Since that time, inspired by the advent of machine learning and other
disciplines, statistical learning has emerged as a new subfield in
statistics, focused on supervised and unsupervised modeling and
prediction. In recent years, progress in statistical learning has been
marked by the increasing availability of powerful and relatively
user-friendly software, such as the popular and freely available R
system. This has the potential to continue the transformation of the
field from a set of techniques used and developed by statisticians and
computer scientists to an essential toolkit for a much broader
In Chapter 2 - Statistical Learning there's also some definition of the term.
Following the next chapters, you also have staples in Machine Learning: Linear Regression, Classification (LR, LDA, QDA, KNN), Resampling, Linear model selection and Regularization (subset selection, shrinkage, PCR, PLS), Non-linear regression (regression splines, GAM), Trees (CART, Random Forest), Support Vector Machines (SVC, SVR), Unsupervised Learning.
Sadly, nowhere SL and ML are directly compared one against the other.
I'd like to foment some discussion on the term, because it's not sure in what does it deviate from machine learning, if in anything at all.

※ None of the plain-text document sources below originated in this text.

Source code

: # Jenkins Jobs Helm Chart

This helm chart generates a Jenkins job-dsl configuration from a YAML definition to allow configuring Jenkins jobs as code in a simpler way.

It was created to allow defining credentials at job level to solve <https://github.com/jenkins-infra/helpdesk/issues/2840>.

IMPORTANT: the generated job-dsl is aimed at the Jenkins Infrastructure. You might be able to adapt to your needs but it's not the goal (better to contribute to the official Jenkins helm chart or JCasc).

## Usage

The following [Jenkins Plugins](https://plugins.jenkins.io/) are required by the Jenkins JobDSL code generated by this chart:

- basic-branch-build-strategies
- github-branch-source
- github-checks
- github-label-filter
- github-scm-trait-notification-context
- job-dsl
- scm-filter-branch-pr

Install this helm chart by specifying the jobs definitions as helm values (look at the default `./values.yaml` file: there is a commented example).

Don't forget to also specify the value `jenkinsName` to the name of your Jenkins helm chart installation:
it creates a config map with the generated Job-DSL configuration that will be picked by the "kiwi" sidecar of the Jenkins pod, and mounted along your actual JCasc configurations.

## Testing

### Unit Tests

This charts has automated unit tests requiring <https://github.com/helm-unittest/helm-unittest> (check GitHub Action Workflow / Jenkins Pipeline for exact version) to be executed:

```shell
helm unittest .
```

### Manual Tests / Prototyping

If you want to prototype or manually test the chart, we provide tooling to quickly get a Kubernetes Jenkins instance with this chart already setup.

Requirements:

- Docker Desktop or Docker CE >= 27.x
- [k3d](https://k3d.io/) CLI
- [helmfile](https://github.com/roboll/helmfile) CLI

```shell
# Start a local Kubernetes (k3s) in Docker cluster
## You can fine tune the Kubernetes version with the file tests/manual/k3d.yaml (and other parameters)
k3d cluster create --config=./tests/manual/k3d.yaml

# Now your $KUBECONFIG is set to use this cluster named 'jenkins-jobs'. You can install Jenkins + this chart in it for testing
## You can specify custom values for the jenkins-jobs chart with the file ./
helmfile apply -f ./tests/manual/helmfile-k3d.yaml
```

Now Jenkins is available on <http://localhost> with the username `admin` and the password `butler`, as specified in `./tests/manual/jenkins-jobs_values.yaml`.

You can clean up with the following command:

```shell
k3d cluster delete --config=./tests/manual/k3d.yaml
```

*Now I'm under the impression it's a synonym (i.e. the ML framework under the statistics culture and jargon), but why not use the more vendible term then? Though in the scientific literature SL is a really popular term.

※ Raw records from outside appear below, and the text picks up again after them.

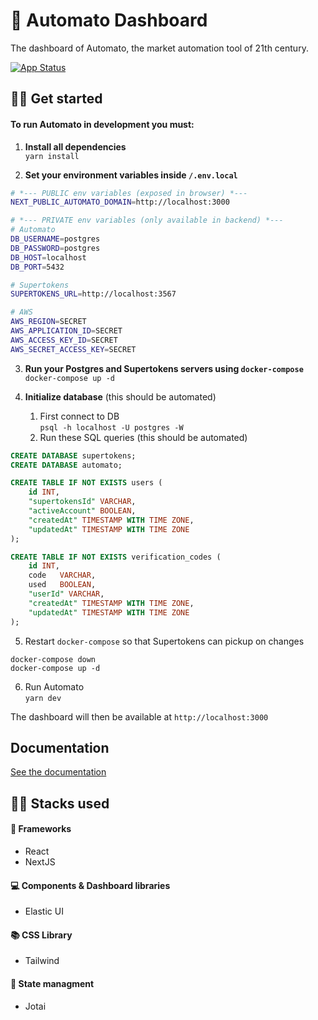 # 🍅 Automato Dashboard
The dashboard of Automato, the market automation tool of 21th century.

[![App Status](https://argocd.automato.firas.cc/api/badge?name=dashboard)](https://argocd.automato.firas.cc/applications/dashboard)

## 🧑‍🎤 Get started

#### To run Automato in development you must:

1. **Install all dependencies**<br>
`yarn install`

2. **Set your environment variables inside `/.env.local`**
```bash
# *--- PUBLIC env variables (exposed in browser) *---
NEXT_PUBLIC_AUTOMATO_DOMAIN=http://localhost:3000

# *--- PRIVATE env variables (only available in backend) *---
# Automato
DB_USERNAME=postgres
DB_PASSWORD=postgres
DB_HOST=localhost
DB_PORT=5432

# Supertokens
SUPERTOKENS_URL=http://localhost:3567

# AWS
AWS_REGION=SECRET
AWS_APPLICATION_ID=SECRET
AWS_ACCESS_KEY_ID=SECRET
AWS_SECRET_ACCESS_KEY=SECRET
```

3. **Run your Postgres and Supertokens servers using `docker-compose`**<br>
`docker-compose up -d`

4. **Initialize database** (this should be automated)
    1. First connect to DB<br>
`psql -h localhost -U postgres -W`
    2. Run these SQL queries (this should be automated)
```sql
CREATE DATABASE supertokens;
CREATE DATABASE automato;

CREATE TABLE IF NOT EXISTS users (
    id INT,
    "supertokensId" VARCHAR,
    "activeAccount" BOOLEAN,
    "createdAt" TIMESTAMP WITH TIME ZONE,
    "updatedAt" TIMESTAMP WITH TIME ZONE
);

CREATE TABLE IF NOT EXISTS verification_codes (
    id INT,
    code   VARCHAR,
    used   BOOLEAN,
    "userId" VARCHAR,
    "createdAt" TIMESTAMP WITH TIME ZONE,
    "updatedAt" TIMESTAMP WITH TIME ZONE
);
```

5. Restart `docker-compose` so that Supertokens can pickup on changes
```
docker-compose down
docker-compose up -d
```

6. Run Automato<br>
`yarn dev`

The dashboard will then be available at `http://localhost:3000`

## Documentation
[See the documentation](./docs/Documentation.md)

## 🧑‍💻 Stacks used

#### 🚀 Frameworks
- React
- NextJS

#### 💻 Components & Dashboard libraries
- Elastic UI

#### 📚 CSS Library
- Tailwind

#### 👻 State managment
- Jotai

Perphaps the difference is simply cultural, like many discussions in the main site pointed. Consider Stanford, where two courses are taught: Stats 315a/315b - Statistical Learning and CS 229 - Machine Learning. Apart from being named different and being in different concentrations areas, they also attract different students.
Tibshirani even shares his views in his page comparing both courses and then both terms:
Machine learning research focusses more on low noise situations, eg
engineering applications like robotics and physical sciences
Statistical learning focusses more on high noise, observational data
like medicine and genomics, and problems where interpretation of the
fitted model is important
But more and more overlap in application areas!

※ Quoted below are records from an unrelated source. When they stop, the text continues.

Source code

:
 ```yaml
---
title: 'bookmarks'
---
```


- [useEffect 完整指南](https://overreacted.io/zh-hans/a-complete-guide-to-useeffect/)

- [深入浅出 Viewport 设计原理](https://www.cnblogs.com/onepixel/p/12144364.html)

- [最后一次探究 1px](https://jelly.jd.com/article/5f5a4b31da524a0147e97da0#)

I've come to the conclusion Statistical Learning is the application of Learning algorithms to classical statistical problems (I think the small phrase at the Machine Learning article in Wiki and the ISLR book description corroborate this notion). The distinction to Machine Learning is better shown with examples:
Machine Learning is concerned with optimizing generalized predictive power. So the focus is mostly on loss functions. Eg.: Studies trying to predict if a person has Alzheimer from neuroimaging, thus producing biomarkers of Alzheimer, but not focused on the biological meaning on the features, just on performance.
Statistical Learning on the other hand wants to make inference over this scenario. Eg.: "How do learning algorithms trained to predict the biological aging from neuroimages of healthy people perform on the presence of Alzheimer? Why?"
Another possible scenario for Statistical Learning is predicting states, such as task paradigms, from neuroimaging using linear models with shrinkage, such as SVMs, producing interpretable weight maps. Yet another scenario is in the introduction of a new imaging technique, where Statistical Learning can help the scientific community to uncover if said technique improves the diagnosis of a disorder.
*I'm mostly talking about neuroimaging because that's my area of expertise.
Said all that, I'm of the opinion the tag would be mostly useless here on CV, and wouldn't be used for it's true meaning.
James, G., Witten, D., Hastie, T., & Tibshirani, R. (2013). An introduction to statistical learning (Vol. 6). New York: Springer.